#30Authors: Ed Tarkington on Miss Jane by Brad Watson


_30_Authors#30Authors is an event started by
The Book Wheel that connects readers, bloggers, and authors. In it, 30 authors review their favorite recent reads on 30 blogs in 30 days. It takes place annually during the month of September and has been met with incredible support from and success in the literary community. It has also been turned into an anthology, which is currently available on Amazon and all author proceeds go to charity. Previous #30Authors contributors include Celeste Ng, Cynthia Bond, Brian Panowich, and M.O. Walsh. To see this year’s full line-up, visit The Book Wheel or follow along on Twitter @30Authors.

I am so happy to be hosting Ed Tarkington, his novel Only Love Can Break Your Heart is one of my 2016 favorites (and, quite honestly, he references Bob Dylan in a moment, so…).

Here’s his review of MISS JANE, which quickly put Brad Watson on my radar.

REVIEW

For me, a new work of fiction from Brad Watson inspires the kind of urgency and excitement I feel when I hear that one of my favorite bands is coming to town for the first time in years. Watson’s debut story collection, LAST DAYS OF THE DOG MEN (1997), redefined for me what was possible in writing about Southern experience. His debut novel, THE HEAVEN OF MERCURY(2002), is what you might get if you bred ONE HUNDRED YEARS OF SOLITUDE with WISE BLOOD and GERONIMO REX. His most recent collection, ALIENS IN THE PRIME OF THEIR LIVES (2010), felt like the literary equivalent of Dylan going electric. So you can imagine how I felt when I procured an advance reader’s copy of MISS JANE, which I read straight through in two sittings and promptly read again, full of gratitude and admiration. 

MISS JANE is a deeply personal fiction, inspired by Watson’s great-aunt Mary Ellis “Jane” Clay, Miss Janewho suffered a rare genital birth defect which left her both incontinent and unable to have children. In a fine essay posted at his website, Watson explains how he became inspired to write about his great-aunt and the process he undertook to write about her experience honestly and with authority. The result of his efforts is a nuanced, emotionally charged account of how an extraordinary young woman beset at birth by tragedy fashions a rich and memorable life despite enormously adverse circumstances—most significantly, being denied the chance to experience romantic love and motherhood. 

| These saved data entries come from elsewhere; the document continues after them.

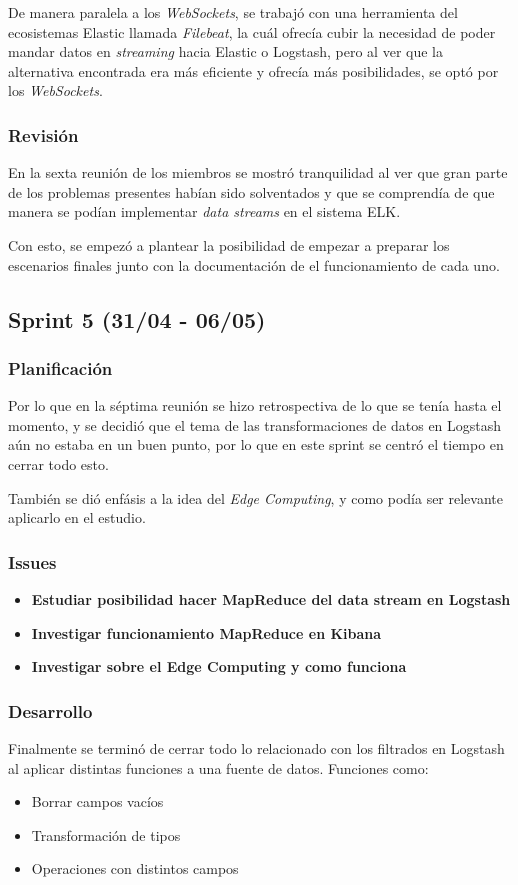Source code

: De manera paralela a los \textit{WebSockets}, se trabajó con una herramienta del ecosistemas Elastic llamada \textit{Filebeat}, la cuál ofrecía cubir la necesidad de poder mandar datos en \textit{streaming} hacia Elastic o Logstash, pero al ver que la alternativa encontrada era más eficiente y ofrecía más posibilidades, se optó por los \textit{WebSockets}.

\subsubsection{Revisión}
En la sexta reunión de los miembros se mostró tranquilidad al ver que gran parte de los problemas presentes habían sido solventados y que se comprendía de que manera se podían implementar \textit{data streams} en el sistema ELK.

Con esto, se empezó a plantear la posibilidad de empezar a preparar los escenarios finales junto con la documentación de el funcionamiento de cada uno.

\subsection{Sprint 5 (31/04 - 06/05)}
\subsubsection{Planificación}
Por lo que en la séptima reunión se hizo retrospectiva de lo que se tenía hasta el momento, y se decidió que el tema de las transformaciones de datos en Logstash aún no estaba en un buen punto, por lo que en este sprint se centró el tiempo en cerrar todo esto.

También se dió enfásis a la idea del \textit{Edge Computing}, y como podía ser relevante aplicarlo en el estudio.

\subsubsection{Issues}
\begin{itemize} 
    \item \textbf{Estudiar posibilidad hacer MapReduce del data stream en Logstash}  
    \item \textbf{Investigar funcionamiento MapReduce en Kibana}    
    \item \textbf{Investigar sobre el Edge Computing y como funciona} 
\end{itemize}

\subsubsection{Desarrollo}
Finalmente se terminó de cerrar todo lo relacionado con los filtrados en Logstash al aplicar distintas funciones a una fuente de datos. Funciones como:
\begin{itemize}
    \item Borrar campos vacíos
    \item Transformación de tipos
    \item Operaciones con distintos campos
\end{itemize}

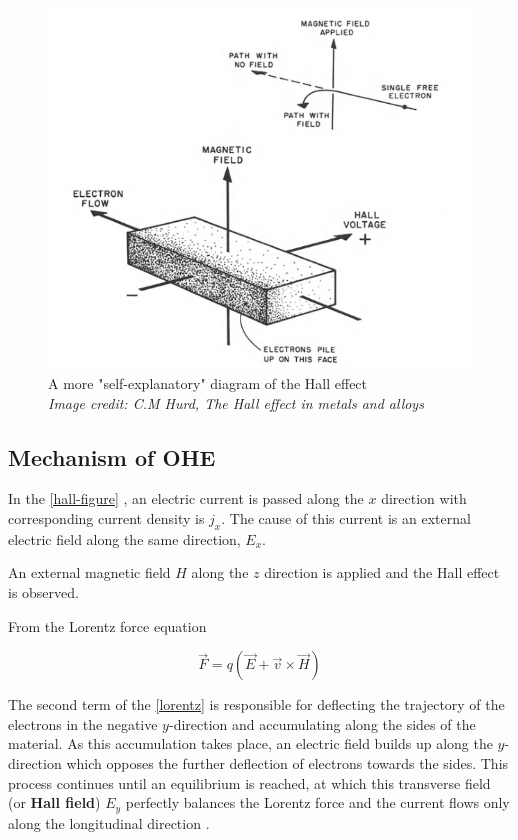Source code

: \begin{figure}[h!]
    \includegraphics[width=\columnwidth]{hall-effect-hurd.png}
    \caption{A more "self-explanatory" diagram of the Hall effect\\ \textit{Image credit: C.M Hurd, The Hall effect in metals and alloys}}
\end{figure}

\subsection{Mechanism of OHE}

In the \cref{hall-figure} , an electric current is passed along the $ x $ direction with corresponding current density is $ j_x $.
The cause of this current is an external electric field along the same direction, $ E_x $.

An external magnetic field $ H $ along the $ z $ direction is applied and the Hall effect is observed.

From the Lorentz force equation

\begin{equation} \label{lorentz}
    \vec{F} = q (\vec{E} + \vec{v} \times \vec{H})
\end{equation}

The second term of the \cref{lorentz} is responsible for deflecting the trajectory of the electrons in the negative $ y $-direction and accumulating along the sides of the material.
As this accumulation takes place, an electric field builds up along the $ y $-direction which opposes the further deflection of electrons towards the sides.
This process continues until an equilibrium is reached, at which this transverse field (or \textbf{Hall field}) $ E_y $ perfectly balances the Lorentz force and the current flows only along the longitudinal direction \cite{ashcroft1976solid}.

At the center of the story, of course, is young Jane Chisholm: her journey into awareness of her own difference, her heartbreaking process of coming to terms with it, and her brave determination to live hopefully and openly. Even without her condition, Jane faces a hard lot in life. Hers is a poor farming family in Depression-era rural Mississippi. Her mother is cold and distant; her father beset with a weakness for the bootleg whiskey he makes to supplement the family income. Jane’s nurturing comes through her love of nature and her friendship with Dr. Eldred Thompson, who sees in young Jane evidence of something approaching grace. “In my opinion you live on a higher moral ground,” Dr. Thompson tells Jane. “I mean to say you are a good person.”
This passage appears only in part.